Without changing a single word, output each entry.
Available data section start
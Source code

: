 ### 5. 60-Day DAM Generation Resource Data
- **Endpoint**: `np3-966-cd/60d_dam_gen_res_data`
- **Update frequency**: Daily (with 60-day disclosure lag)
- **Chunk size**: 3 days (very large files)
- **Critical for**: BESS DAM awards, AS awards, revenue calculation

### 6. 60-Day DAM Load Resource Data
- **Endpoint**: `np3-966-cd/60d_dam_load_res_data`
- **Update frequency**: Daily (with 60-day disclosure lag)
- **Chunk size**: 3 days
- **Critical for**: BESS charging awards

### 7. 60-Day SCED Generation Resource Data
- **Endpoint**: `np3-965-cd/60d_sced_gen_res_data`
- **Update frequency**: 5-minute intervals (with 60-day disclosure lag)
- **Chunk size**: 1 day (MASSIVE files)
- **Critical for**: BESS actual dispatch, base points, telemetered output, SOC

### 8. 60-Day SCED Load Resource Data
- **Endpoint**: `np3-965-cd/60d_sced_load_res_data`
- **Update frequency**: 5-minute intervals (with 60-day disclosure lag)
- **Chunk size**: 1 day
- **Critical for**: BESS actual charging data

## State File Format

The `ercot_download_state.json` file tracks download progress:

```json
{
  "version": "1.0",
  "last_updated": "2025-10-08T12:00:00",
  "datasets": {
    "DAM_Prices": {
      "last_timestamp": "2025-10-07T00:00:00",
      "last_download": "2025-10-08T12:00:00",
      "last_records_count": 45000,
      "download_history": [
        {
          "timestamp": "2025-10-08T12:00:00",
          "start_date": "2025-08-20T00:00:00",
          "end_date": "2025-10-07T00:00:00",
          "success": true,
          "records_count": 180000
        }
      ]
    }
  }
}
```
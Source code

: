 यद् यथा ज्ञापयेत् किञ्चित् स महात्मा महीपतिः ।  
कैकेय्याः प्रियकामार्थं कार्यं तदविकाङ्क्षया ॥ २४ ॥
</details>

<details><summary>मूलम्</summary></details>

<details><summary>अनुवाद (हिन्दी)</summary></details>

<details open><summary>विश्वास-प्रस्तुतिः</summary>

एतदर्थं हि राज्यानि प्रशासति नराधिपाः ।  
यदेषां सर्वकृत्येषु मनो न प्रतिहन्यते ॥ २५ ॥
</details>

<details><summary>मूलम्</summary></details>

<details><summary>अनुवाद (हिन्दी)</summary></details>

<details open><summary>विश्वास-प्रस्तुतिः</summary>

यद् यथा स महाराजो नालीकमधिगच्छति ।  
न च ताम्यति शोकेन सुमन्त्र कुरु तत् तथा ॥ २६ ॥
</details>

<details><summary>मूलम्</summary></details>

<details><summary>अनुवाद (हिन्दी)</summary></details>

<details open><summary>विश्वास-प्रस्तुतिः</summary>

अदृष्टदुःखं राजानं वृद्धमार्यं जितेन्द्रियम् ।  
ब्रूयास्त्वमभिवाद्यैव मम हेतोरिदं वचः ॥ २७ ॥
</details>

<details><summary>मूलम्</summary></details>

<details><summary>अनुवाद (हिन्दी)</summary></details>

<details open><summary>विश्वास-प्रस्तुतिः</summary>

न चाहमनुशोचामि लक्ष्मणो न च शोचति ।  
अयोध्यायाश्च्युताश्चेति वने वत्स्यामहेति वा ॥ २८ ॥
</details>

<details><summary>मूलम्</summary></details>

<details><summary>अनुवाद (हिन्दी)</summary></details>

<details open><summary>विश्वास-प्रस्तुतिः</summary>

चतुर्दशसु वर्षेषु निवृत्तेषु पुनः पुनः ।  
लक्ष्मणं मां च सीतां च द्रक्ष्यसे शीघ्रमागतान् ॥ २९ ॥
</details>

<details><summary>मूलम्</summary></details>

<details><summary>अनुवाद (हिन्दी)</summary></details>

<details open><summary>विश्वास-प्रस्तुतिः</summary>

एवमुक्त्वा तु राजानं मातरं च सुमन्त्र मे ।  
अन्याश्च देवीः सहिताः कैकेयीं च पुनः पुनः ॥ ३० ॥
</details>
Available data section end
Exercise answer
Source code

: ### 5. 60-Day DAM Generation Resource Data
- **Endpoint**: `np3-966-cd/60d_dam_gen_res_data`
- **Update frequency**: Daily (with 60-day disclosure lag)
- **Chunk size**: 3 days (very large files)
- **Critical for**: BESS DAM awards, AS awards, revenue calculation

### 6. 60-Day DAM Load Resource Data
- **Endpoint**: `np3-966-cd/60d_dam_load_res_data`
- **Update frequency**: Daily (with 60-day disclosure lag)
- **Chunk size**: 3 days
- **Critical for**: BESS charging awards

### 7. 60-Day SCED Generation Resource Data
- **Endpoint**: `np3-965-cd/60d_sced_gen_res_data`
- **Update frequency**: 5-minute intervals (with 60-day disclosure lag)
- **Chunk size**: 1 day (MASSIVE files)
- **Critical for**: BESS actual dispatch, base points, telemetered output, SOC

### 8. 60-Day SCED Load Resource Data
- **Endpoint**: `np3-965-cd/60d_sced_load_res_data`
- **Update frequency**: 5-minute intervals (with 60-day disclosure lag)
- **Chunk size**: 1 day
- **Critical for**: BESS actual charging data

## State File Format

The `ercot_download_state.json` file tracks download progress:

```json
{
  "version": "1.0",
  "last_updated": "2025-10-08T12:00:00",
  "datasets": {
    "DAM_Prices": {
      "last_timestamp": "2025-10-07T00:00:00",
      "last_download": "2025-10-08T12:00:00",
      "last_records_count": 45000,
      "download_history": [
        {
          "timestamp": "2025-10-08T12:00:00",
          "start_date": "2025-08-20T00:00:00",
          "end_date": "2025-10-07T00:00:00",
          "success": true,
          "records_count": 180000
        }
      ]
    }
  }
}
```
Source code

: यद् यथा ज्ञापयेत् किञ्चित् स महात्मा महीपतिः ।  
कैकेय्याः प्रियकामार्थं कार्यं तदविकाङ्क्षया ॥ २४ ॥
</details>

<details><summary>मूलम्</summary></details>

<details><summary>अनुवाद (हिन्दी)</summary></details>

<details open><summary>विश्वास-प्रस्तुतिः</summary>

एतदर्थं हि राज्यानि प्रशासति नराधिपाः ।  
यदेषां सर्वकृत्येषु मनो न प्रतिहन्यते ॥ २५ ॥
</details>

<details><summary>मूलम्</summary></details>

<details><summary>अनुवाद (हिन्दी)</summary></details>

<details open><summary>विश्वास-प्रस्तुतिः</summary>

यद् यथा स महाराजो नालीकमधिगच्छति ।  
न च ताम्यति शोकेन सुमन्त्र कुरु तत् तथा ॥ २६ ॥
</details>

<details><summary>मूलम्</summary></details>

<details><summary>अनुवाद (हिन्दी)</summary></details>

<details open><summary>विश्वास-प्रस्तुतिः</summary>

अदृष्टदुःखं राजानं वृद्धमार्यं जितेन्द्रियम् ।  
ब्रूयास्त्वमभिवाद्यैव मम हेतोरिदं वचः ॥ २७ ॥
</details>

<details><summary>मूलम्</summary></details>

<details><summary>अनुवाद (हिन्दी)</summary></details>

<details open><summary>विश्वास-प्रस्तुतिः</summary>

न चाहमनुशोचामि लक्ष्मणो न च शोचति ।  
अयोध्यायाश्च्युताश्चेति वने वत्स्यामहेति वा ॥ २८ ॥
</details>

<details><summary>मूलम्</summary></details>

<details><summary>अनुवाद (हिन्दी)</summary></details>

<details open><summary>विश्वास-प्रस्तुतिः</summary>

चतुर्दशसु वर्षेषु निवृत्तेषु पुनः पुनः ।  
लक्ष्मणं मां च सीतां च द्रक्ष्यसे शीघ्रमागतान् ॥ २९ ॥
</details>

<details><summary>मूलम्</summary></details>

<details><summary>अनुवाद (हिन्दी)</summary></details>

<details open><summary>विश्वास-प्रस्तुतिः</summary>

एवमुक्त्वा तु राजानं मातरं च सुमन्त्र मे ।  
अन्याश्च देवीः सहिताः कैकेयीं च पुनः पुनः ॥ ३० ॥
</details>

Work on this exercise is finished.